Comme à son habitude, la compagnie a réagi par la manière dure. La poursuite des grèves devrait l’amener à revoir à la baisse ses prévisions de trafic pour l’hiver prochain. A la clé, moins d’avions en service, donc moins d’emplois. Une menace déjà mise à exécution fin juillet : Ryanair va réduire de 30 à 24 le nombre de ses appareils basés à Dublin pendant la période hivernale. Ce qui représente une perte d’emploi potentielle pour 100 pilotes et 200 hôtesses et stewards.

«Aucune compensation»

Pour autant, les salariés se disent prêts à aller jusqu'au bout. La direction semble, pour le moment, hermétique à leurs demandes. «Ces grèves n'ont aucune justification et aucun autre but que de gâcher les vacances familiales et bénéficier à d'autres compagnies», a réagi le directeur marketing de Ryanair, Kenny Jacobs, selon lequel le personnel de cabine dispose d'un bon salaire, «jusqu'à 40 000 euros annuels, avec de bonnes commissions sur les ventes» réalisées à bord des appareils pendant les vols. Libération a demandé à la direction de Ryanair ce que serait sa position durant les semaines à venir. La compagnie s'est refusée à tout commentaire.

Dans l'immédiat, ce sont les clients du transporteur qui font les frais de ces perturbations. Certains passagers dont les vols ont été annulés n'ont pas eu droit à une indemnisation, a révélé France 3, qui a mené l'enquête à l'aéroport de Beauvais (dix vols annulés), dans l'Oise, où Ryanair représente 80 % du trafic. «En vertu de la législation EU 261, aucune compensation n'est due lorsque le syndicat agit de manière déraisonnable et totalement hors de contrôle de la compagnie aérienne. Si cela était sous notre contrôle, il n'y aurait pas d'annulations», a justifié la compagnie, selon laquelle les vols supprimés ont été le fait de «circonstances extraordinaires».
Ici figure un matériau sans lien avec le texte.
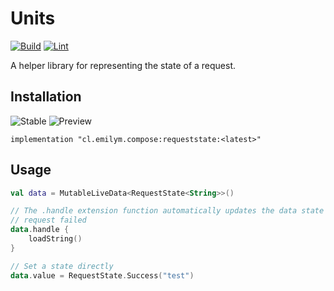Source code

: # Units
[![Build](https://github.com/ComposeComponents/RequestState/actions/workflows/build.yml/badge.svg)](https://github.com/ComposeComponents/RequestState/actions/workflows/build.yml)
[![Lint](https://github.com/ComposeComponents/RequestState/actions/workflows/lint.yml/badge.svg)](https://github.com/ComposeComponents/RequestState/actions/workflows/lint.yml)

A helper library for representing the state of a request.

## Installation
![Stable](https://img.shields.io/github/v/release/ComposeComponents/RequestState?label=Stable)
![Preview](https://img.shields.io/github/v/release/ComposeComponents/RequestState?label=Preview&include_prereleases)

```
implementation "cl.emilym.compose:requeststate:<latest>"
```

## Usage
```kotlin
val data = MutableLiveData<RequestState<String>>()

// The .handle extension function automatically updates the data state based on whether the 
// request failed
data.handle {
    loadString()
}

// Set a state directly
data.value = RequestState.Success("test")
```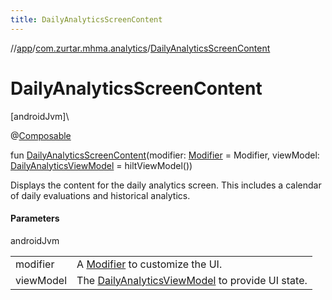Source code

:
 ```yaml
---
title: DailyAnalyticsScreenContent
---
```

//[app](../../index.html)/[com.zurtar.mhma.analytics](index.html)/[DailyAnalyticsScreenContent](-daily-analytics-screen-content.html)



# DailyAnalyticsScreenContent



[androidJvm]\




@[Composable](https://developer.android.com/reference/kotlin/androidx/compose/runtime/Composable.html)



fun [DailyAnalyticsScreenContent](-daily-analytics-screen-content.html)(modifier: [Modifier](https://developer.android.com/reference/kotlin/androidx/compose/ui/Modifier.html) = Modifier, viewModel: [DailyAnalyticsViewModel](-daily-analytics-view-model/index.html) = hiltViewModel())



Displays the content for the daily analytics screen. This includes a calendar of daily evaluations and historical analytics.



#### Parameters


androidJvm

| | |
|---|---|
| modifier | A [Modifier](https://developer.android.com/reference/kotlin/androidx/compose/ui/Modifier.html) to customize the UI. |
| viewModel | The [DailyAnalyticsViewModel](-daily-analytics-view-model/index.html) to provide UI state. |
Ces conflits à répétition commencent à peser sur son activité. Ryanair, qui anticipe une croissance de 1 % en 2018 contre 4 % précédemment, attribue cette stagnation à une concurrence plus vive en Europe. Chaque grande compagnie a désormais son transporteur low-cost, à l'image de Transavia en France et aux Pays-Bas pour Air France-KLM (lire ci-contre), de Germanwings pour Lufthansa ou Vueling pour British Airways. Pour Michael O'Leary, qui a annoncé une moindre hausse que prévu du prix moyen du billet durant la saison estivale, «la Coupe du monde, la vague de chaleur en Europe du Nord et les incertitudes au sein de la clientèle au sujet des grèves de pilotes» vont peser sur les résultats. D'où sa volonté d'opérer des redéploiements vers des contrées où les coûts sont plus faibles. La compagnie compte ainsi proposer plus d'emplois en Pologne, où elle dispose d'une base.

«Insécurité permanente»

Toutefois, après avoir longtemps refusé de reconnaître les syndicats, Ryanair a fini par engager des négociations avec eux dans plusieurs pays, contraint d'opérer des rattrapages de salaires comme dans nombre d'autres compagnies qui bénéficient du dynamisme retrouvé du trafic. Selon le SNPL, le syndicat des pilotes majoritaire en France et chez Air France, qui soutient les mouvements en cours, la société a été confrontée à une «fuite de ses personnels», ce qui a contraint Ryanair à négocier des augmentations de salaires, de 20 % avec ses pilotes. «Les trois quarts sont en autoentrepreneurs, explique Karine Gély du SNPL national. Ce sont des pilotes qui sont en insécurité permanente, qui ne savent pas si le lendemain ils vont travailler, ni où ils vont travailler. Car bien souvent ils vont être basés dans un aéroport, mais le lendemain ils seront envoyés travailler à partir d'une autre base européenne, où ils devront s'acheminer tout seuls.»

En dépit des difficultés du moment, Ryanair demeure une compagnie extrêmement rentable. Malgré 2 500 annulations de vols liées à des grèves de contrôleurs aériens dans plusieurs pays, dont la France, le trafic de passagers a augmenté de 7 %, à 37,6 millions sur le dernier trimestre. Elle vient, par ailleurs, de confirmer qu’elle visait un bénéfice annuel compris entre 1,25 et 1,35 milliard d’euros cette année, contre un bénéfice record de 1,45 milliard sur l’exercice précédent, dans la fourchette des anticipations de la Bourse. Si son modèle a du plomb dans l’aile, Ryanair entend bien le défendre jusqu’au bout. Quitte à devoir faire face à une multiplication des mouvements sociaux dans les prochains mois.